How to structure your nonfiction book

Perhaps the toughest question a nonfiction writer must answer is how to organize her book. Often there’s a lot of information to get out.

Writers can take a variety of approaches, and sometimes certain books require obvious structures. A history or biography, for example, ought to have a largely chronological structure. A travel guide usually should follow a geographical approach, addressing each city or landscape just as a traveler would head across them.

If writing a how-to book – whether it be about financial consulting, dating, overcoming depression, or a whole range of other topics – the structure isn’t so obvious, though.

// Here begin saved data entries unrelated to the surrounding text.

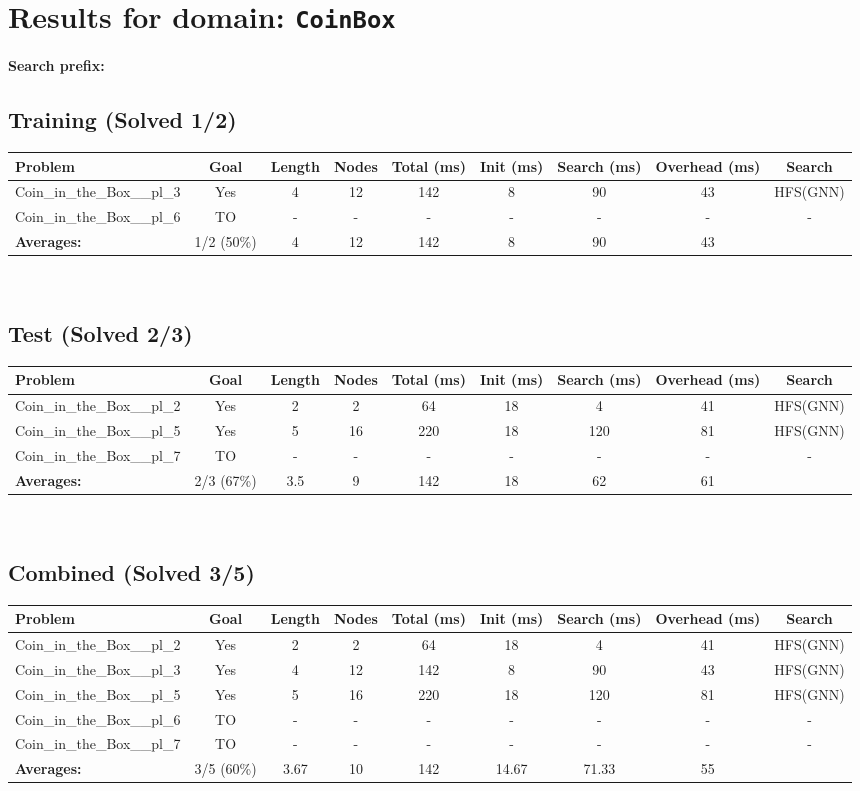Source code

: \documentclass{article}
\begin{document}
\section*{Results for domain: \texttt{CoinBox}}
\textbf{Search prefix:} 
\\[0.5cm]
\subsection*{Training (Solved 1/2)}
\begin{tabular}{lcccccccc}
\toprule
Problem & Goal & Length & Nodes & Total (ms) & Init (ms) & Search (ms) & Overhead (ms) & Search \\
\midrule
Coin\_in\_the\_Box\_\_pl\_3 & Yes & 4 & 12 & 142 & 8 & 90 & 43 & HFS(GNN) \\
Coin\_in\_the\_Box\_\_pl\_6 & TO & - & - & - & - & - & - & - \\
\textbf{Averages:} & 1/2 (50\%) & 4 & 12 & 142 & 8 & 90 & 43 & \\
\bottomrule
\end{tabular}
\\[0.7cm]
\subsection*{Test (Solved 2/3)}
\begin{tabular}{lcccccccc}
\toprule
Problem & Goal & Length & Nodes & Total (ms) & Init (ms) & Search (ms) & Overhead (ms) & Search \\
\midrule
Coin\_in\_the\_Box\_\_pl\_2 & Yes & 2 & 2 & 64 & 18 & 4 & 41 & HFS(GNN) \\
Coin\_in\_the\_Box\_\_pl\_5 & Yes & 5 & 16 & 220 & 18 & 120 & 81 & HFS(GNN) \\
Coin\_in\_the\_Box\_\_pl\_7 & TO & - & - & - & - & - & - & - \\
\textbf{Averages:} & 2/3 (67\%) & 3.5 & 9 & 142 & 18 & 62 & 61 & \\
\bottomrule
\end{tabular}
\\[0.7cm]
\subsection*{Combined (Solved 3/5)}
\begin{tabular}{lcccccccc}
\toprule
Problem & Goal & Length & Nodes & Total (ms) & Init (ms) & Search (ms) & Overhead (ms) & Search \\
\midrule
Coin\_in\_the\_Box\_\_pl\_2 & Yes & 2 & 2 & 64 & 18 & 4 & 41 & HFS(GNN) \\
Coin\_in\_the\_Box\_\_pl\_3 & Yes & 4 & 12 & 142 & 8 & 90 & 43 & HFS(GNN) \\
Coin\_in\_the\_Box\_\_pl\_5 & Yes & 5 & 16 & 220 & 18 & 120 & 81 & HFS(GNN) \\
Coin\_in\_the\_Box\_\_pl\_6 & TO & - & - & - & - & - & - & - \\
Coin\_in\_the\_Box\_\_pl\_7 & TO & - & - & - & - & - & - & - \\
\textbf{Averages:} & 3/5 (60\%) & 3.67 & 10 & 142 & 14.67 & 71.33 & 55 & \\
\bottomrule
\end{tabular}
\\[0.7cm]
\end{document}
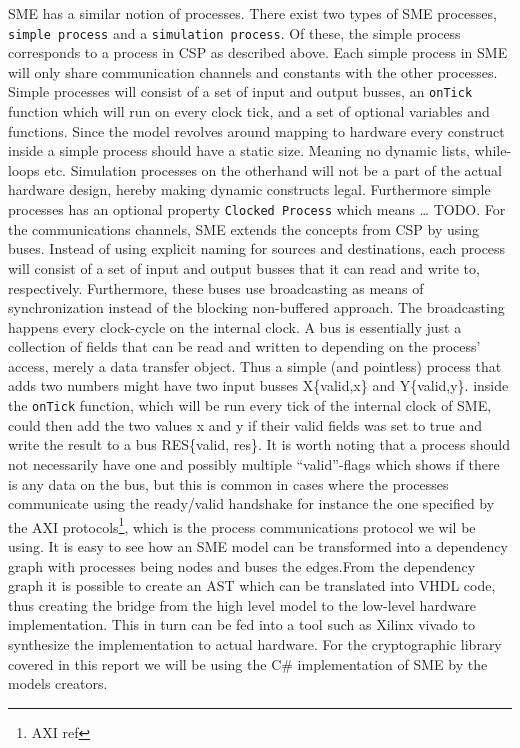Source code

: \documentclass[a4paper]{article}
\begin{document}
SME has a similar notion of processes. There exist two types of SME processes, \texttt{simple process} and a \texttt{simulation process}. Of these, the simple process corresponds to a process in CSP as described above. Each simple process in SME will only share communication channels and constants with the other processes. Simple processes will consist of a set of input and output busses, an \texttt{onTick} function which will run on every clock tick, and a set of optional variables and functions. Since the model revolves around mapping to hardware every construct inside a simple process should have a static size. Meaning no dynamic lists, while-loops etc. Simulation processes on the otherhand will not be a part of the actual hardware design, hereby making dynamic constructs legal. Furthermore simple processes has an optional property \texttt{Clocked Process} which means \ldots{} TODO.
For the communications channels, SME extends the concepts from CSP by using buses. Instead of using explicit naming for sources and destinations, each process will consist of a set of input and output busses that it can read and write to, respectively. Furthermore, these buses use broadcasting as means of synchronization instead of the blocking non-buffered approach.  The broadcasting happens every clock-cycle on the internal clock.
A bus is essentially just a collection of fields that can be read and written to depending on the process' access, merely a data transfer object. Thus a simple (and pointless) process that adds two numbers might have two input busses X\{valid,x\} and Y\{valid,y\}. inside the \texttt{onTick} function, which will be run every tick of the internal clock of SME, could then add the two values x and y if their valid fields was set to true and write the result to a bus RES\{valid, res\}. It is worth noting that a process should not necessarily have one and possibly multiple ``valid''-flags which shows if there is any data on the bus, but this is common in cases where the processes communicate using the ready/valid handshake for instance the one specified by the AXI protocols\footnote{AXI ref}, which is the process communications protocol we wil be using. It is easy to see how an SME model can be transformed into a dependency graph with processes being nodes and buses the edges.From the dependency graph it is possible to create an AST which can be translated into VHDL code\cite{SME}, thus creating the bridge from the high level model to the low-level hardware implementation. This in turn can be fed into a tool such as Xilinx vivado to synthesize the implementation to actual hardware. For the cryptographic library covered in this report we will be using the C\# implementation of SME by the models creators\cite{SME}.
\end{document}
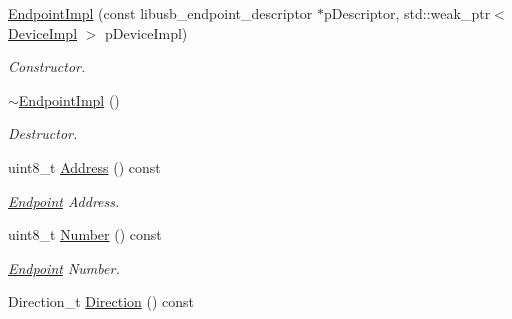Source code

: \begin{DoxyCompactItemize}
\item 
\hypertarget{class_lib_u_s_b_1_1_endpoint_impl_a18f0c43e2d9385804f82f7de867ec45f}{\hyperlink{class_lib_u_s_b_1_1_endpoint_impl_a18f0c43e2d9385804f82f7de867ec45f}{Endpoint\-Impl} (const libusb\-\_\-endpoint\-\_\-descriptor $\ast$p\-Descriptor, std\-::weak\-\_\-ptr$<$ \hyperlink{class_lib_u_s_b_1_1_device_impl}{Device\-Impl} $>$ p\-Device\-Impl)}\label{class_lib_u_s_b_1_1_endpoint_impl_a18f0c43e2d9385804f82f7de867ec45f}

\begin{DoxyCompactList}\small\item\em Constructor. \end{DoxyCompactList}\item 
\hypertarget{class_lib_u_s_b_1_1_endpoint_impl_a0add9cab57d0e009d457edd1d984911c}{\hyperlink{class_lib_u_s_b_1_1_endpoint_impl_a0add9cab57d0e009d457edd1d984911c}{$\sim$\-Endpoint\-Impl} ()}\label{class_lib_u_s_b_1_1_endpoint_impl_a0add9cab57d0e009d457edd1d984911c}

\begin{DoxyCompactList}\small\item\em Destructor. \end{DoxyCompactList}\item 
\hypertarget{class_lib_u_s_b_1_1_endpoint_impl_acc217472d5fc80deb78cc1ed4130f236}{uint8\-\_\-t \hyperlink{class_lib_u_s_b_1_1_endpoint_impl_acc217472d5fc80deb78cc1ed4130f236}{Address} () const }\label{class_lib_u_s_b_1_1_endpoint_impl_acc217472d5fc80deb78cc1ed4130f236}

\begin{DoxyCompactList}\small\item\em \hyperlink{class_lib_u_s_b_1_1_endpoint}{Endpoint} Address. \end{DoxyCompactList}\item 
\hypertarget{class_lib_u_s_b_1_1_endpoint_impl_a706db0ec9bfceb11d97cc477396fac3a}{uint8\-\_\-t \hyperlink{class_lib_u_s_b_1_1_endpoint_impl_a706db0ec9bfceb11d97cc477396fac3a}{Number} () const }\label{class_lib_u_s_b_1_1_endpoint_impl_a706db0ec9bfceb11d97cc477396fac3a}

\begin{DoxyCompactList}\small\item\em \hyperlink{class_lib_u_s_b_1_1_endpoint}{Endpoint} Number. \end{DoxyCompactList}\item 
\hypertarget{class_lib_u_s_b_1_1_endpoint_impl_a58d847890186cc806c2400bb141e07c5}{Direction\-\_\-t \hyperlink{class_lib_u_s_b_1_1_endpoint_impl_a58d847890186cc806c2400bb141e07c5}{Direction} () const }\label{class_lib_u_s_b_1_1_endpoint_impl_a58d847890186cc806c2400bb141e07c5}


\end{DoxyCompactItemize}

In such cases, consider organizing the book based on what readers need to know so that your topic makes sense to them. Start by establishing a theme for your book. Then divide the book into three basic sections:
• Why your reader needs to adapt the attitude/approach your book espouses
• What the elements of this new attitude/approach are
• How the reader can implement these elements in their lives

Suppose you’re writing a book about how to build wealth. Begin by asking what is your book’s attitude or approach (i.e. the theme). Maybe it’s the “Apple Pie Wealth-Building Strategy” in which you draw an analogy between baking an apple pie to growing one’s personal wealth. Next, make an outline based on the three why, what and how sections from above:
• Why your reader should build their wealth this way (It’s proven, it’s easy to do, other strategies don’t work, etc.)
• What the elements of the Apple Pie Wealth-Building Strategy are (gathering the ingredients or obtaining all you need to become wealthy such as a good education and job; making the pie such as saving and investing money; letting the pie cool such as resisting digging into your savings and investment; and savoring the pie or how to enjoy your wealth without losing it)
• How the reader can implement these elements in their lives (gathering the ingredients: going to college, residing where cost of living is low but wages are high; making the pie: insurance policies, 401k, money markets, buying a house; letting the pie cool: bad investments to avoid, how not to play “Keeping up with the Jones; savoring the pie: health insurance, job security, living trusts)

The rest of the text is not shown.